Les UV arrivant sur la peau sont les UVB et les UVA, qui provoquent chacun à leur façon des effets néfastes sur les cellules cutanées. Les UVB, en pénétrant dans la peau, agissent par un mécanisme direct en induisant des mutations au niveau des gènes des cellules. Les UVA agissent quant à eux principalement par un mécanisme indirect en induisant la libération de radicaux libres qui altèrent les membranes cellulaires et les noyaux. La peau dispose de systèmes de défense contre ces effets : elle s’épaissit et fabrique un pigment, la mélanine (à partir des cellules mélanocytes), qui filtre en partie les rayonnements UV et colore le teint. C’est le bronzage. Les grains de mélanine permettent ainsi partiellement de protéger des UVB le matériel génétique des cellules de la peau et d’absorber les radicaux libres générés dans les cellules par les UVA. Mais cette protection « naturelle » contre les effets nocifs des UV reste superficielle, car elle ne filtre qu’une partie des UV. Ainsi, les personnes à peau claire ont davantage de risques de cancer cutané lors de l’exposition au soleil en raison de leur absence relative de pigmentation. Toutefois, une peau foncée est également sensible aux effets nocifs du rayonnement UV, même si elle possède davantage de pigments protecteurs [12].

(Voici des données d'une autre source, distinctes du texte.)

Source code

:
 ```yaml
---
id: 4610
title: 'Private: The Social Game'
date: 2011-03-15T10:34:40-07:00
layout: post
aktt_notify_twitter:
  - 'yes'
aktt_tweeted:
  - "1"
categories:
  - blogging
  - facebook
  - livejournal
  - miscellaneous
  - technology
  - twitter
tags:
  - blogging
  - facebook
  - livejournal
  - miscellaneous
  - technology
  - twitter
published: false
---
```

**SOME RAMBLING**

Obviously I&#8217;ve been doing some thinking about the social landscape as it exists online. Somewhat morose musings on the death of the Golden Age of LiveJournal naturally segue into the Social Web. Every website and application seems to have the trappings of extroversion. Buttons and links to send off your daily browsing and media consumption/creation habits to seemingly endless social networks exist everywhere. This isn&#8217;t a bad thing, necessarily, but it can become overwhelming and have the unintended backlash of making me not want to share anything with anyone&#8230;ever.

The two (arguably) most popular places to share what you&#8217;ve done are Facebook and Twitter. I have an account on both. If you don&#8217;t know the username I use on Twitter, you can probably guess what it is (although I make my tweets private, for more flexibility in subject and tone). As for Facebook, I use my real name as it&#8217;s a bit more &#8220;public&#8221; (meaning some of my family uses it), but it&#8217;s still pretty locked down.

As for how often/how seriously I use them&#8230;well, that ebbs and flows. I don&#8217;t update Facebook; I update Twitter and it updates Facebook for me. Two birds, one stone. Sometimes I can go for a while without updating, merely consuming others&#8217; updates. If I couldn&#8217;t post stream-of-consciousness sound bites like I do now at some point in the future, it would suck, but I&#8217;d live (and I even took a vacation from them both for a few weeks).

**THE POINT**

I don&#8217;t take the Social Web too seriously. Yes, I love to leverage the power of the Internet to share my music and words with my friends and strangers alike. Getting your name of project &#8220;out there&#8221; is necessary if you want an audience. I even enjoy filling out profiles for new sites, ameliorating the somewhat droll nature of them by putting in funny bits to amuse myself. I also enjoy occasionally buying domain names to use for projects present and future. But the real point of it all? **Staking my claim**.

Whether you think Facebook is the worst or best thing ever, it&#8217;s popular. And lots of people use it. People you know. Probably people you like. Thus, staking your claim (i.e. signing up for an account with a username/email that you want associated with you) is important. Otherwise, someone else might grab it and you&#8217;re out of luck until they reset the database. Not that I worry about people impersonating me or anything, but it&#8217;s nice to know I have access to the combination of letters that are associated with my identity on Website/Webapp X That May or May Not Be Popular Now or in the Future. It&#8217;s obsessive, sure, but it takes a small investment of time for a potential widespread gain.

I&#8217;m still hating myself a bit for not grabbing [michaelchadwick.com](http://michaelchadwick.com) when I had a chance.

L’épidermodysplasie verruciforme
L’épidermodysplasie verruciforme, ou syndrome de Lutz-Lewandowski, est une génodermatose rare se révélant, à l’âge de 5 à 7 ans, par l’apparition de lésions cutanées polymorphes : verrues planes, taches dépigmentées donnant un aspect voisin du pityriasis versicolor (pityriasis versicolor-like ), placards pigmentés ou psoriasiformes polycycliques, qui persistent toute la vie. Dans la moitié des cas d’épidermodysplasie verruciforme apparaissent, après 30 ans, des lésions pré-épithéliomateuses et des carcinomes cutanés baso- et spinocellulaires [19 ;20 ;21]. L’épidermodysplasie verruciforme est caractérisée par une sensibilité anormale à l’infection par une vingtaine de virus tous apparentés, les papillomavirus humains (PVH) du groupe B ou PVH de l’épidermodysplasie verruciforme : PVH-5, 8, 9, 12, 14, 15, 17, 19-25, 36-38, 47-50…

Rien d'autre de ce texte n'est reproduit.